En route, we got word that Alex and Sue on Maitairoa
were also headed south, a day behind us. They planned to stop in Trinidad at
dawn and to offer to take Mary and her things to Santa Rosalia. Mary would have
to be willing to abandon her boat.
Late
in the afternoon on Tuesday the 23rd, Mary hailed us from shore on
channel 16, just after we’d spotted Iver
on the beach. She sounded very happy to see and hear from us. I told her we’d
be ashore shortly to introduce ourselves. I told her Maitairoa was on the way and of their plans to arrive the next morning. She was surprised and
relieved. She now regarded her boat a total loss and was eager to be rescued.
Ashore,
she greeted us warmly. She’d been alone on the beach with her cat, Banderas,
for seven nights and eight days.
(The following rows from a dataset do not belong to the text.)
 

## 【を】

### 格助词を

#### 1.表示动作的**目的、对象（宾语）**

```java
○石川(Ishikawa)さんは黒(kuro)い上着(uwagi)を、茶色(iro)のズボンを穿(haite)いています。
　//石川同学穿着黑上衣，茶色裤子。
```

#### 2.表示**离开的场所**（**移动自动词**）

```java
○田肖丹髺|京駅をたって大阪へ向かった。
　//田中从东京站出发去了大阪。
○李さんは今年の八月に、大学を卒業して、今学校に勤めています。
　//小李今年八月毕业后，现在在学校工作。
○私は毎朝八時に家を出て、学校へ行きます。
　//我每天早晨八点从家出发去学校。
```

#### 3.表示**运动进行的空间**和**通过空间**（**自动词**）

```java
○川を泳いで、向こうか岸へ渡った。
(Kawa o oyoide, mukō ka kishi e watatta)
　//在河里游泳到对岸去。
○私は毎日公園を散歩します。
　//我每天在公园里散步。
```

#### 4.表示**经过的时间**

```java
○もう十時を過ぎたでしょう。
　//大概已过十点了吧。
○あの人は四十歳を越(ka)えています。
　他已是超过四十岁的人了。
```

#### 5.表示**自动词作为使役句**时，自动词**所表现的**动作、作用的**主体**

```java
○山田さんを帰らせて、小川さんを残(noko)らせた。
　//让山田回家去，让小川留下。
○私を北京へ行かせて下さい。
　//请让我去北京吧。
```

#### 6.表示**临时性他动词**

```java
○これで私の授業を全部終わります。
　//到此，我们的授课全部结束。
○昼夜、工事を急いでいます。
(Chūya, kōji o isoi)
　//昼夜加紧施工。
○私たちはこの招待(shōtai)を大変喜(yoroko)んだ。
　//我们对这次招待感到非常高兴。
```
But she effused about the beauty of the place.
She said she had plenty of food and water and wasn’t scared, not even during
the height of the maelstrom. She pointed to the top of a nearby dune, “I hauled
nine gallons of water and some food up there, see it? It occurred to me on the
second day or so that if some more bad weather comes, it could take the boat
and then I’d have nothing.”
The
sun was setting and I invited her back to Del
Viento for dinner. “You could even sleep aboard if you’d be more
comfortable, you’re absolutely welcome.”
But
she politely declined. She was more comfortable aboard and she usually went to
sleep at dark. I realized she had no idea of the destruction and loss of boats
and life down south. I filled her in and she was aghast, she'd assumed
her boat was the only casualty of the storm. She asked me for a hug.
--MR
The girls scouting for Mary's boat on a windless passage en route. |
The girls and I motored ashore just as the sun was setting, Iver on the beach ahead. |
Windy talking to Mary the next morning. We removed all her things that day. The yellow box on the stern is her sewing machine. |
Very glad to hear Mary is okay. What condition is her keel in? I am hoping and praying her boat can be refloated and repaired.